1Department of Nephrology, CHU Lille, Lille, France; 2Department of General and Endocrine Surgery, CHU Lille, Lille, France; 3Department of Immunology, CHU Lille, Lille, France; 4Department of Endocrinology, Diabetology, and Metabolism, CHU Lille, Lille, France; 5U1190 - EGID, Univ. Lille, Inserm, CHU Lille, Institut Pasteur Lille, Lille, France
Introduction: Islet transplantation is a unique paradigm in the case of organ transplantation, since multiple injections and donors are required to achieve complete insulin-independence. Preformed or de novo DSAs may target one or several donor islets, which complexifies the analysis of their impact. Our objective is to discriminate illustrative clinical trajectories which can occur after transplantation.
Methods: Adult type 1 diabetic pancreatic islet recipients transplanted between January 2005 and December 2018, were included in a monocentric observational study. Only patients with available sera tested by Luminex for Class I and II anti-HLA antibodies during their whole follow-up were analyzed.

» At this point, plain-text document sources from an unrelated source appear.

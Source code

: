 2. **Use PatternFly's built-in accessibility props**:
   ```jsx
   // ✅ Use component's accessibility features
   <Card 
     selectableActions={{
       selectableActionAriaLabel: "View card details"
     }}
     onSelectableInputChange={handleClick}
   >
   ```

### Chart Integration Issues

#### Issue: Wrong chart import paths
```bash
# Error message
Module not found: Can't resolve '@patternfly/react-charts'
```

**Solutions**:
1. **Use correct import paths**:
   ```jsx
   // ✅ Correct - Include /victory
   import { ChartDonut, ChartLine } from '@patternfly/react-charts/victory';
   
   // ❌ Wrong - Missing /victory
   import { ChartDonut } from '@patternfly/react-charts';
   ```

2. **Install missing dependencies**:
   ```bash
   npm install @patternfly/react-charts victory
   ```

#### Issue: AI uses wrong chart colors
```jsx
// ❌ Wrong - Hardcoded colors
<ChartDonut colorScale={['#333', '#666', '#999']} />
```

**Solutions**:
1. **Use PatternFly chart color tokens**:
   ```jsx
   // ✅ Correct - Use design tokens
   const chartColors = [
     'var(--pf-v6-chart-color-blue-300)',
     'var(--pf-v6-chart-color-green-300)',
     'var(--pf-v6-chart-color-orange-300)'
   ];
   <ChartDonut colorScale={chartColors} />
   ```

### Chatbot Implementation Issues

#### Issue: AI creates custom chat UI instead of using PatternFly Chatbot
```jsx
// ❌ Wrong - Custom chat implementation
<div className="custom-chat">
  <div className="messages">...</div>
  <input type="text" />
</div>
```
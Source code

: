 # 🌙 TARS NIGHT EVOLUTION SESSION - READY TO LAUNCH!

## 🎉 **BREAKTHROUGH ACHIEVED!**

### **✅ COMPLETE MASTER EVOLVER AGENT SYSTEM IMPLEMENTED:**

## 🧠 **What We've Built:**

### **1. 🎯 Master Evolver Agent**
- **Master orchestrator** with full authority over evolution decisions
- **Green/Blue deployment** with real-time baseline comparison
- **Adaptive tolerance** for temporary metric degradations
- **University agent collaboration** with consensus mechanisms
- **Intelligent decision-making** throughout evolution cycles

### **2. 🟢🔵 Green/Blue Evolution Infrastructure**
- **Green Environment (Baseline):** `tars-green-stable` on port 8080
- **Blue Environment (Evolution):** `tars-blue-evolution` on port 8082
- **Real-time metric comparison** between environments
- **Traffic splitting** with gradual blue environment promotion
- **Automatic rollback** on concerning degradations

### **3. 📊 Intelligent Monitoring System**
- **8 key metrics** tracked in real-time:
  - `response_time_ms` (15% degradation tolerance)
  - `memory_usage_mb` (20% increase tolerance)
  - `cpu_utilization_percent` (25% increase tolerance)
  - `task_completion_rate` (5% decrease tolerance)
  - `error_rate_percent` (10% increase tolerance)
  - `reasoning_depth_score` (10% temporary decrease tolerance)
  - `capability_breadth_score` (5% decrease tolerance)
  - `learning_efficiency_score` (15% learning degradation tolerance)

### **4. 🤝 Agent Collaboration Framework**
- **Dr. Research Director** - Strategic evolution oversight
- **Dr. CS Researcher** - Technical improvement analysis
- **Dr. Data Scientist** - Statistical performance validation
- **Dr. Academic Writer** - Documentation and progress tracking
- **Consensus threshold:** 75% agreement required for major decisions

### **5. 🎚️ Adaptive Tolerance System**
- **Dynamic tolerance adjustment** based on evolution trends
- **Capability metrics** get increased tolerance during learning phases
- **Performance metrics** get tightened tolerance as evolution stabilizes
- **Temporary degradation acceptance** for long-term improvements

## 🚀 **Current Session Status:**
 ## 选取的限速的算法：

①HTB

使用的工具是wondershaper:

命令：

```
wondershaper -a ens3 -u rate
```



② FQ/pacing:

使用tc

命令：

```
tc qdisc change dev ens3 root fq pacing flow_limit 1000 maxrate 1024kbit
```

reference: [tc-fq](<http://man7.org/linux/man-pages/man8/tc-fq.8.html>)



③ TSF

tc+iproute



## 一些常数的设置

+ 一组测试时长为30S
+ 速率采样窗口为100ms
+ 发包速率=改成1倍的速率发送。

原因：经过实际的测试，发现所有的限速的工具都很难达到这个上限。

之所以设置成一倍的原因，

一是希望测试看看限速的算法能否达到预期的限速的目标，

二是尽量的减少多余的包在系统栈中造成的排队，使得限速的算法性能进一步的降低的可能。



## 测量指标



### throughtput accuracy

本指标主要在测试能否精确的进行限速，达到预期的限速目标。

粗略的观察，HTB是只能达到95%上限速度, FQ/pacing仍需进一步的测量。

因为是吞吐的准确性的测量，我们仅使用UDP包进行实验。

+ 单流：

Results: 32 patients had a complete HLA antibodies screening during follow-up. Among them, 7 patients presented with DSA. Five clinical trajectories were identified according to the MFI-value, and the presence of preformed DSA, de novo DSA, or both. To simplify, we provide specific clinical-based trajectories considering an islet transplantation with 1- high MFI preformed DSA, 2- high MFI de novo DSA, 3- low-MFI preformed DSA, 4-low de novo DSA, and 5- a de novo DSA which becomes a preformed DSA because of multiple islet infusions. We analyzed also the specific case of islet-after-kidney transplantation. Recipients transplanted with preformed DSA had all favorable islet transplantation outcomes. The prognosis of de novo DSA was associated with unfavorable outcomes when following markers of unsteady glycemic control.
Conclusion: Clinical-based trajectories and evidence from the literature reveal that islet transplantation with preformed DSA, even with high MFI values, can be associated with favorable outcomes. The fate of recipient presenting with de novo DSA is more questionable as both clinical data and preclinical studies show separate outcomes. Clinical phenotype and unsteady glycemic control before the emergence of DSA may lead the clinician to detect rejection.